▸ What the task asks: Two lines in the listing below mark the span: one contains "У 1890 році" and one contains "століття обладнання маяка". Reproduce both of them and everything between, exactly.

▸ Material shown:

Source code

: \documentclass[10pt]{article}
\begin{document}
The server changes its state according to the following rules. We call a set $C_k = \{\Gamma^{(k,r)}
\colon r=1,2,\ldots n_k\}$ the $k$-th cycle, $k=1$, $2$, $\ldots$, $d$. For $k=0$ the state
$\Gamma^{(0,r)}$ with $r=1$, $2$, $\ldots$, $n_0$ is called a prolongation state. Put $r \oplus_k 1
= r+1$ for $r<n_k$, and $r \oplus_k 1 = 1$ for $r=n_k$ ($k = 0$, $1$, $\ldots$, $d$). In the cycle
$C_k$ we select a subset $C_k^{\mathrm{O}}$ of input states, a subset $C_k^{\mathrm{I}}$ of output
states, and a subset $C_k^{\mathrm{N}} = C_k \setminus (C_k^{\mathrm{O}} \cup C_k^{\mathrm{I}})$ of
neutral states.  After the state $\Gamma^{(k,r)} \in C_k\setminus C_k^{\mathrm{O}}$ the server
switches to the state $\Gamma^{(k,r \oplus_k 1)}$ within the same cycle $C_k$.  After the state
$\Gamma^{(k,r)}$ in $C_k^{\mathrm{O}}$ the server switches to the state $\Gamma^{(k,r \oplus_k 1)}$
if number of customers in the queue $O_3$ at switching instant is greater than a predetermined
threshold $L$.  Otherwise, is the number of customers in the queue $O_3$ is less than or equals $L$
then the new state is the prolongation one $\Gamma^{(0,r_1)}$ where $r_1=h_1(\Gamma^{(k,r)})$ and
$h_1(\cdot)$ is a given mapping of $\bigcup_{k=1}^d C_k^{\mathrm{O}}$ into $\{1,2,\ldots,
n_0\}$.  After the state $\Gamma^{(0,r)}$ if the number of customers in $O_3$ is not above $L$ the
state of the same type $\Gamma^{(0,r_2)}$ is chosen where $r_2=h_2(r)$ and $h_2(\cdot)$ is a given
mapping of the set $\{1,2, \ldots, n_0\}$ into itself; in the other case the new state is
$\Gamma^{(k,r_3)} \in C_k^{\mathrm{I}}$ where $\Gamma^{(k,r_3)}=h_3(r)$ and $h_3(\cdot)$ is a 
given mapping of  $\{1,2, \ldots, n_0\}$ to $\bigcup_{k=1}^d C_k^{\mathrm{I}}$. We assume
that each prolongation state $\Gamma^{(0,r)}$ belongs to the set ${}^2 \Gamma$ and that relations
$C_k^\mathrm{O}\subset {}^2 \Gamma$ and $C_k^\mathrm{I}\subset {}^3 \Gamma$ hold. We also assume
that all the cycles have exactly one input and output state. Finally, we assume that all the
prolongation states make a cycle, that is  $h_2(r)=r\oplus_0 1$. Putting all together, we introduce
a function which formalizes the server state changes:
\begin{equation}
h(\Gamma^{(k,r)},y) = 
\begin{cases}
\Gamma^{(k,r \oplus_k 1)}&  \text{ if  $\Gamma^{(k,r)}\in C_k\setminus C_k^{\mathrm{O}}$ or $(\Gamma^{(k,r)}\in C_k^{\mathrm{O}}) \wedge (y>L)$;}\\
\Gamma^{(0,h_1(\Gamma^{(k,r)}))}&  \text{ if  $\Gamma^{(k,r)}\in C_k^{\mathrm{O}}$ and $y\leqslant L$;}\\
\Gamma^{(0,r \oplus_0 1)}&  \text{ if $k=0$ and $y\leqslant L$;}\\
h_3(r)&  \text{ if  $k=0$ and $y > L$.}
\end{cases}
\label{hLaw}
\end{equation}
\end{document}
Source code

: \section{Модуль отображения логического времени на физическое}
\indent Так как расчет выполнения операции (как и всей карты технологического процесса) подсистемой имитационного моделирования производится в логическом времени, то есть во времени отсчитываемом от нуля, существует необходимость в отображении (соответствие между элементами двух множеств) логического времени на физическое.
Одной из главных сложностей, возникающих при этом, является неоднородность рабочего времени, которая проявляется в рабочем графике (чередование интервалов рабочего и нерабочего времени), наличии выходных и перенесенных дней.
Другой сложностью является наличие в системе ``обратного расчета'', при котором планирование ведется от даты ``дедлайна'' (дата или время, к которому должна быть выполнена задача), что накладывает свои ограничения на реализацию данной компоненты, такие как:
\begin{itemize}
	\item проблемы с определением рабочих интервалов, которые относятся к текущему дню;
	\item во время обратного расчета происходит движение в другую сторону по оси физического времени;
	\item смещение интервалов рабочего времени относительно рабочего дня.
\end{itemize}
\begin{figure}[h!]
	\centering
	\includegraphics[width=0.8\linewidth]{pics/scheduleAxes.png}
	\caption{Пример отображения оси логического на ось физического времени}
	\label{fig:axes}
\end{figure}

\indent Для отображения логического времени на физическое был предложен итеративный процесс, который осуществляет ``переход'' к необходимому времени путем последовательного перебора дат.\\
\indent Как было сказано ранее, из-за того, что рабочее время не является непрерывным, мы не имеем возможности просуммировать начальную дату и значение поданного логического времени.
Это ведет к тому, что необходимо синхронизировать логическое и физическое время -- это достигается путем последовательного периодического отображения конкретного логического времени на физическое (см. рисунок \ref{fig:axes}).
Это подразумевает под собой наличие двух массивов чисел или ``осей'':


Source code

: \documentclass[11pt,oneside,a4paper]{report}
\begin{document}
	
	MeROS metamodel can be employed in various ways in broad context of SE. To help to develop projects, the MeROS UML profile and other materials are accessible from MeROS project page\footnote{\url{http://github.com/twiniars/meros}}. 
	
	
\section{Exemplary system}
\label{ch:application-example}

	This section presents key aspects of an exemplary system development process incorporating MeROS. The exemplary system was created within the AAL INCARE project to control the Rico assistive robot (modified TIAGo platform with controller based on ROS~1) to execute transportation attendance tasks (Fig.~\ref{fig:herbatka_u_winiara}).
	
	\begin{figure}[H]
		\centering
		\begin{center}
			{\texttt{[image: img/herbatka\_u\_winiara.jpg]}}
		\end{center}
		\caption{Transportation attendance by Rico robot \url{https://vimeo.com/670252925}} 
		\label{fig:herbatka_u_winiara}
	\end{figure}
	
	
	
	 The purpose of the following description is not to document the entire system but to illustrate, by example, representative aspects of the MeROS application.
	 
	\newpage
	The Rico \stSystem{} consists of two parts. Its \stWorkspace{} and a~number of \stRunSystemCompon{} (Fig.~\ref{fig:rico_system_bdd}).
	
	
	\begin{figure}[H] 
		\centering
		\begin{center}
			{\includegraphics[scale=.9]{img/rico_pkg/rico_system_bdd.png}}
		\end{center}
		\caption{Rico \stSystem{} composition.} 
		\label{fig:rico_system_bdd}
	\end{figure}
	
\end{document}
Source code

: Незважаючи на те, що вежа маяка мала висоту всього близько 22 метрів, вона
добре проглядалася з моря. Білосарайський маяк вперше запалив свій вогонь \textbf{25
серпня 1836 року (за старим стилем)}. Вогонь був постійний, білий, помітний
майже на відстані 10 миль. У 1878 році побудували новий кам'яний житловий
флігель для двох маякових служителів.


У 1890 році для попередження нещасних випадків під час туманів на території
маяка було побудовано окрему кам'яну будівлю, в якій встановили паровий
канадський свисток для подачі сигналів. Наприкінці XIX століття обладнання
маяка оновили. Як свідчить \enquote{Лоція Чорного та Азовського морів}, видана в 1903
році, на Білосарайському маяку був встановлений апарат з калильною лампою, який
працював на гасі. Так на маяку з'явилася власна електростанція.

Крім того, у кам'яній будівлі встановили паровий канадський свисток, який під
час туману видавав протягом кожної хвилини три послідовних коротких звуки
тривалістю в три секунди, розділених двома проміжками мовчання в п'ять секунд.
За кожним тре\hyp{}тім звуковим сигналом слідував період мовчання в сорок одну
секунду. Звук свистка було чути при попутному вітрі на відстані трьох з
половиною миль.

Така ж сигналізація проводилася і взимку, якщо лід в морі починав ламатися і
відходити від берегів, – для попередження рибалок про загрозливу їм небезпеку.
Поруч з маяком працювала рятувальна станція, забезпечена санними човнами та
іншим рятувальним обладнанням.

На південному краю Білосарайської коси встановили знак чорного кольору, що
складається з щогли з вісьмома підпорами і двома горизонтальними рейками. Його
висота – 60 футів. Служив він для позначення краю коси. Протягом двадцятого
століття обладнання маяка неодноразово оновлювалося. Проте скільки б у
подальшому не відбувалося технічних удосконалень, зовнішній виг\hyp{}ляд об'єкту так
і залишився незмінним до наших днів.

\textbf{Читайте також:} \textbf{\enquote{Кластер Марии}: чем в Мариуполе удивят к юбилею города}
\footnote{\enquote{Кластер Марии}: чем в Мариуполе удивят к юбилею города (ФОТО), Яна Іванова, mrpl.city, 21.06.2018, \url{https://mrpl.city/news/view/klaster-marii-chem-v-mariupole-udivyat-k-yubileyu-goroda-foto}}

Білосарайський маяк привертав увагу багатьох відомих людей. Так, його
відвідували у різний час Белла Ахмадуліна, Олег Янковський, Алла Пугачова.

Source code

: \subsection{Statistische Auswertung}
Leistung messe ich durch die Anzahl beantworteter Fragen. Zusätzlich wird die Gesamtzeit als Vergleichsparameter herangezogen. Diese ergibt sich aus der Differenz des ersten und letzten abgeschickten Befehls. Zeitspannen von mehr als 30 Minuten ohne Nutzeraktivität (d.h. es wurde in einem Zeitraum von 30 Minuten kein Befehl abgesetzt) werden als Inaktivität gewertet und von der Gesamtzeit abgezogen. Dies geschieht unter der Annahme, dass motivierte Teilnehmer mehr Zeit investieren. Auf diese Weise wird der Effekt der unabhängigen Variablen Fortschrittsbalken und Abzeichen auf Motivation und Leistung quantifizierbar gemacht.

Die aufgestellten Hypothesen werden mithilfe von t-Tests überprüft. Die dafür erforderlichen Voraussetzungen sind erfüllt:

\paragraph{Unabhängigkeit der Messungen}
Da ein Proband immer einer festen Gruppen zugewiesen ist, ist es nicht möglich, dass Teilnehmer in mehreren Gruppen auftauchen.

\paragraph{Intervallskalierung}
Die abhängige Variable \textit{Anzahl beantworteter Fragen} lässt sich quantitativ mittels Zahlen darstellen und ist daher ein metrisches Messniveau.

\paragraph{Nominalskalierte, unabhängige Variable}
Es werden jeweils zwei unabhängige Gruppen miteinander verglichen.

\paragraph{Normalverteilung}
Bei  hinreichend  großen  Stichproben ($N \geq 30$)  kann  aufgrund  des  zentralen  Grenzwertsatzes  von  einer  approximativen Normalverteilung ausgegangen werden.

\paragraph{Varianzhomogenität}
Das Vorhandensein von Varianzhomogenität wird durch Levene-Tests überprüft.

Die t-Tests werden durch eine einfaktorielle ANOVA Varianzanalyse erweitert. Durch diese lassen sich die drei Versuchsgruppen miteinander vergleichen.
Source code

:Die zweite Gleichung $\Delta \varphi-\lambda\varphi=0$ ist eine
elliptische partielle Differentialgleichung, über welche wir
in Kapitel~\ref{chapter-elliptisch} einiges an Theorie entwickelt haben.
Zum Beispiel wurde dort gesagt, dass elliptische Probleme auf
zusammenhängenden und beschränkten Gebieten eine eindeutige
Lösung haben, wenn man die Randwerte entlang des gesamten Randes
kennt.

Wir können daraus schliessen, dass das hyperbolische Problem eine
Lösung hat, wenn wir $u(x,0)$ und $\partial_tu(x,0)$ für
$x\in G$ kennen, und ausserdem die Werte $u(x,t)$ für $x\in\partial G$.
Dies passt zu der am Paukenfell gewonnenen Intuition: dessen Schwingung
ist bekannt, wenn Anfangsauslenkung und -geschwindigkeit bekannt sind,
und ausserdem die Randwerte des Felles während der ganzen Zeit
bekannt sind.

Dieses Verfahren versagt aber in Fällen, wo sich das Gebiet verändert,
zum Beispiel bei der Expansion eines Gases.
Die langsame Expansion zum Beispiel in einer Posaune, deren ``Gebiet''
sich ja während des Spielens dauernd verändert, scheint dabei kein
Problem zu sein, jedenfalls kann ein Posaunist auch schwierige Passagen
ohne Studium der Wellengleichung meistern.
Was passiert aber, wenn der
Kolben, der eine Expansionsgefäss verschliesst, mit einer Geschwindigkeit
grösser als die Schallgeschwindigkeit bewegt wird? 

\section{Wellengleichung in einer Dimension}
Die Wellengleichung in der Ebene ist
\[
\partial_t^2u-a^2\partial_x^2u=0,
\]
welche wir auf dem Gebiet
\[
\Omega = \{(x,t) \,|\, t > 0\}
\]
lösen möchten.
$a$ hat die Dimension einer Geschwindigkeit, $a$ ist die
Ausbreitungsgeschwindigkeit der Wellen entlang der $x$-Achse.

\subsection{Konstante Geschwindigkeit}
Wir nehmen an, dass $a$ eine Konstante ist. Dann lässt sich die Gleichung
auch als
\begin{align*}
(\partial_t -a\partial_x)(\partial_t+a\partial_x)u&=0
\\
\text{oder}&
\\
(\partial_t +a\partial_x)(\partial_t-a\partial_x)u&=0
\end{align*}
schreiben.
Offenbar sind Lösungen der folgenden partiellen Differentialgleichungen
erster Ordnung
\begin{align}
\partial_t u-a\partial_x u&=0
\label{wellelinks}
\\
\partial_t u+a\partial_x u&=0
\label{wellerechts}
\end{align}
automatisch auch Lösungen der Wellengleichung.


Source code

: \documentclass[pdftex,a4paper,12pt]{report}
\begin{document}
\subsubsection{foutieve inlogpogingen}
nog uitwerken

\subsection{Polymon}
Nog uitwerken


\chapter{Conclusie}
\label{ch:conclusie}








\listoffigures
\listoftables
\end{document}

▸ Exercise response:
У 1890 році для попередження нещасних випадків під час туманів на території
маяка було побудовано окрему кам'яну будівлю, в якій встановили паровий
канадський свисток для подачі сигналів. Наприкінці XIX століття обладнання
маяка оновили. Як свідчить \enquote{Лоція Чорного та Азовського морів}, видана в 1903
році, на Білосарайському маяку був встановлений апарат з калильною лампою, який
працював на гасі. Так на маяку з'явилася власна електростанція.

Крім того, у кам'яній будівлі встановили паровий канадський свисток, який під
час туману видавав протягом кожної хвилини три послідовних коротких звуки
тривалістю в три секунди, розділених двома проміжками мовчання в п'ять секунд.
За кожним тре\hyp{}тім звуковим сигналом слідував період мовчання в сорок одну
секунду. Звук свистка було чути при попутному вітрі на відстані трьох з
половиною миль.

Така ж сигналізація проводилася і взимку, якщо лід в морі починав ламатися і
відходити від берегів, – для попередження рибалок про загрозливу їм небезпеку.
Поруч з маяком працювала рятувальна станція, забезпечена санними човнами та
іншим рятувальним обладнанням.

На південному краю Білосарайської коси встановили знак чорного кольору, що
складається з щогли з вісьмома підпорами і двома горизонтальними рейками. Його
висота – 60 футів. Служив він для позначення краю коси. Протягом двадцятого
століття обладнання маяка неодноразово оновлювалося. Проте скільки б у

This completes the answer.